→ **Your goal**
Go line by line through the data below, counting each one that has "documentclass", and give the final count only.

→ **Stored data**

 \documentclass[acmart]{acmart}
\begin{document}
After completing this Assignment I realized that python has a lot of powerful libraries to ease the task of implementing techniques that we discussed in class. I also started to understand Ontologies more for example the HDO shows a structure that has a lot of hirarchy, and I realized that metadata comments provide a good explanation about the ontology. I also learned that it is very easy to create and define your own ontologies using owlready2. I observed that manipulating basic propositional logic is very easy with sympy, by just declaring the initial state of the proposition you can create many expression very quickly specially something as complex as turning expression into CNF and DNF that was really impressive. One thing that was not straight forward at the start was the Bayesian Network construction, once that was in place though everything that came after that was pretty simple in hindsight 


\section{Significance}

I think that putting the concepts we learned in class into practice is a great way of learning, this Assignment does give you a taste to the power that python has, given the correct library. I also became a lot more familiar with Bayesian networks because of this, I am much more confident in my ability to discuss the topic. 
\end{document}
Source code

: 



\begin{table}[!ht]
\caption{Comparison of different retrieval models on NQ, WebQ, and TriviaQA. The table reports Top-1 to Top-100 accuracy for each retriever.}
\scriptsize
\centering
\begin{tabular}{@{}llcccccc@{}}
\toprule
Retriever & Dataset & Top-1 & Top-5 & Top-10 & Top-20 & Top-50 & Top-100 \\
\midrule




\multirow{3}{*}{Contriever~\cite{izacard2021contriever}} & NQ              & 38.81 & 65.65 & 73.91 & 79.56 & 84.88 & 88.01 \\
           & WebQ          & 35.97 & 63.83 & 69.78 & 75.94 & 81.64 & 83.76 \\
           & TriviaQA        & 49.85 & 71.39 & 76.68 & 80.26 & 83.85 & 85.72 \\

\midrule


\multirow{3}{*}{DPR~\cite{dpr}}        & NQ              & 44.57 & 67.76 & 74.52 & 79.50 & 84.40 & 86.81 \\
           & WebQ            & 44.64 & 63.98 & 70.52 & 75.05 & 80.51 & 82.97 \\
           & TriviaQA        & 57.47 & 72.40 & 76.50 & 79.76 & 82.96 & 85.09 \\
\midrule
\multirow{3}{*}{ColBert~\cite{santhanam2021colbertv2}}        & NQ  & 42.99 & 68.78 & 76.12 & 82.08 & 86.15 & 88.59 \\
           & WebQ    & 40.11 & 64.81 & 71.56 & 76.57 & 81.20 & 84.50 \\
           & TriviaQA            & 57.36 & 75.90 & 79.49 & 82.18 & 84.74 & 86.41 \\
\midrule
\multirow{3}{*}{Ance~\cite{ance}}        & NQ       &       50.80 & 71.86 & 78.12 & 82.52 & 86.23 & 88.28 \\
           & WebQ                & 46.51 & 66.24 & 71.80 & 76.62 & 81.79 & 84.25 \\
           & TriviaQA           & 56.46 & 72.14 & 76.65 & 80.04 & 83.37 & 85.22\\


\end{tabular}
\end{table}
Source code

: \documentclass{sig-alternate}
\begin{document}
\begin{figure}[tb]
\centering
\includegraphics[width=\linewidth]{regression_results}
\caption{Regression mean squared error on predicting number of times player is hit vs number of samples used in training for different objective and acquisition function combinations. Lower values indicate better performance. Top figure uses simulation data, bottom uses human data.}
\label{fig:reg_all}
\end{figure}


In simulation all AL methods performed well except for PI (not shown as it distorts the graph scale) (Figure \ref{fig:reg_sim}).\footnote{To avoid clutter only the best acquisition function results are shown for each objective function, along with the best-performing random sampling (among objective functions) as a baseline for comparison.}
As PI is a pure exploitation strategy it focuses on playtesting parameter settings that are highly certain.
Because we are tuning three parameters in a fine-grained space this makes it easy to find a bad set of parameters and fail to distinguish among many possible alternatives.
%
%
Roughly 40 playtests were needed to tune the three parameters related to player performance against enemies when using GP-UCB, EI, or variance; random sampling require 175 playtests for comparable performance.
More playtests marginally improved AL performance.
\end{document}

→ **Result for this task**
2